Речь идет о том, что новое время охарактеризовалось появлением весьма важного культурного явления, повлиявшего, как оказалось, на все историческое развитие, начиная с эпохи великих революций: выделение из семиотической системы религии очень общей и весьма диффузной религиозности, которая, в частности, оказалась главной формирующей силой европейского романтизма, особенно немецкого, о чем, собственно, и писал Жирмунский. Особенность такой религиозности в том, что она, будучи глубоко укорененной в традиционных религиях, совершенно не связана с ними формально, институционально и экзистенциально, но обладает при этом большой внутренней активностью и способностью к распространению. Эта новая религиозность превращается из, в основном, социального явления, зависящего от структуры функций в социуме, в явление индивидуальной онтологии человека и определяет тем самым его ценности, его поведение (как личное, так и социальное), но от социума новая религиозность при этом совершенно не зависит и социуму никак не подчиняется. Литература же, а особенно поэзия, становится основным медиумом существования этой религиозности. В.М. Жирмунский показывает главные направления этого процесса, рассматривая романтизм йенского и гейдельбергского периодов, а затем его трансформацию в символизм. Сам Жирмунский обозначает эту религиозность, не желая плотно ее связывать с традиционными формами и институтами религии, современной мистикой.

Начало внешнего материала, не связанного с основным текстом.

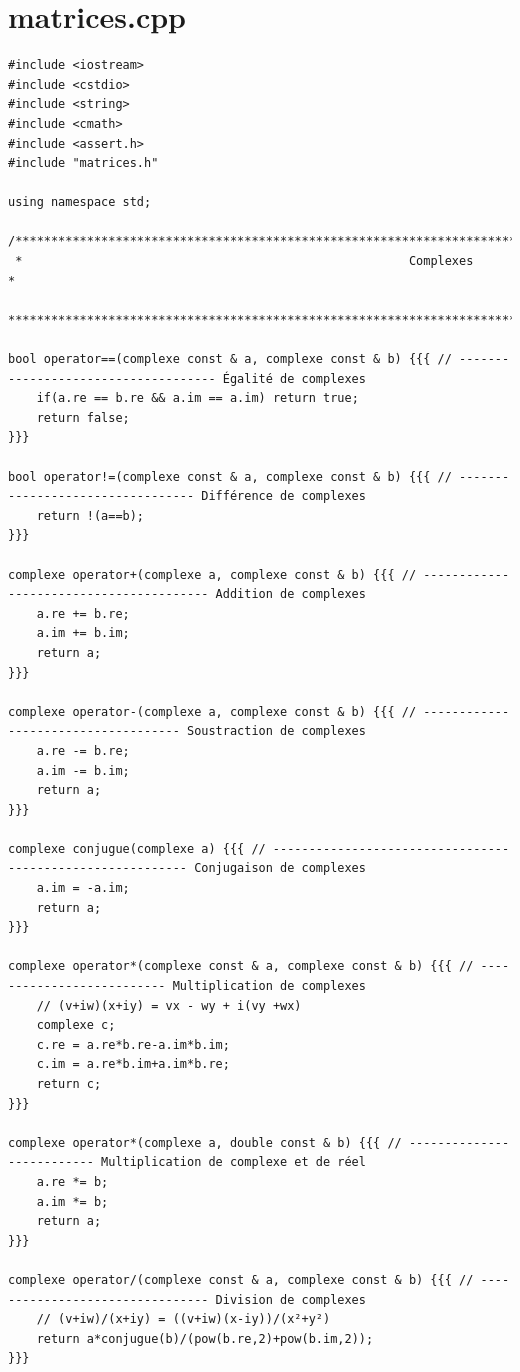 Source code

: \documentclass[a4paper]{article}
\begin{document}
\section{matrices.cpp}

\begin{verbatim}
#include <iostream>
#include <cstdio>
#include <string>
#include <cmath>
#include <assert.h>
#include "matrices.h"

using namespace std;

/********************************************************************************************************************** 
 *                                                      Complexes                                                     * 
 **********************************************************************************************************************/

bool operator==(complexe const & a, complexe const & b) {{{ // ------------------------------------ Égalité de complexes
    if(a.re == b.re && a.im == a.im) return true;
    return false;
}}}

bool operator!=(complexe const & a, complexe const & b) {{{ // --------------------------------- Différence de complexes
    return !(a==b);
}}}

complexe operator+(complexe a, complexe const & b) {{{ // ---------------------------------------- Addition de complexes
    a.re += b.re;
    a.im += b.im;
    return a;
}}}

complexe operator-(complexe a, complexe const & b) {{{ // ------------------------------------ Soustraction de complexes
    a.re -= b.re;
    a.im -= b.im;
    return a;
}}}

complexe conjugue(complexe a) {{{ // ---------------------------------------------------------- Conjugaison de complexes
    a.im = -a.im;
    return a;
}}}

complexe operator*(complexe const & a, complexe const & b) {{{ // -------------------------- Multiplication de complexes
    // (v+iw)(x+iy) = vx - wy + i(vy +wx)
    complexe c;
    c.re = a.re*b.re-a.im*b.im;
    c.im = a.re*b.im+a.im*b.re;
    return c;
}}}

complexe operator*(complexe a, double const & b) {{{ // -------------------------- Multiplication de complexe et de réel
    a.re *= b;
    a.im *= b;
    return a;
}}}

complexe operator/(complexe const & a, complexe const & b) {{{ // -------------------------------- Division de complexes
    // (v+iw)/(x+iy) = ((v+iw)(x-iy))/(x²+y²)
    return a*conjugue(b)/(pow(b.re,2)+pow(b.im,2));
}}}


\end{verbatim}
\end{document}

Для него было существенным обозначить именно этот мистицизм – представление об одухотворенности человеческого бытия, о его пронизанности Божественным началом – как творческую основу европейского романтизма; именно эту черту, а не то, что было принято описывать как сущность романтизма в традиционном (я бы сказал, прогрессистски ориентированном) литературоведении: представление об особом романтическом герое, о двоемирии (то есть расколе бытия на высший, «тамошний», и низший, «здешний» миры), о связанном с этим трагическом разладе бытия и культуры. Этот мистический, религиозный образ романтизма В.М. Жирмунский особенно четко видит в творчестве Фридриха фон Гарденберга (Novalis, Новалис). Добавлю к этому от себя то, что особенно ярко и впечатляюще новая религиозность выражена в романе Новалиса «Генрих фон Офтердинген», где нарисован новый миф, связывающий вместе веру, науку и историю, миф, обращенный в будущее, когда обожженная природа благодаря науке и самоусовершенствования человека становится навеки внятной человеку, и он научается понимать ее язык, отменяются земные законы пространства и времени, человек может свободно перемещаться в истории, и сама смерть исчезает.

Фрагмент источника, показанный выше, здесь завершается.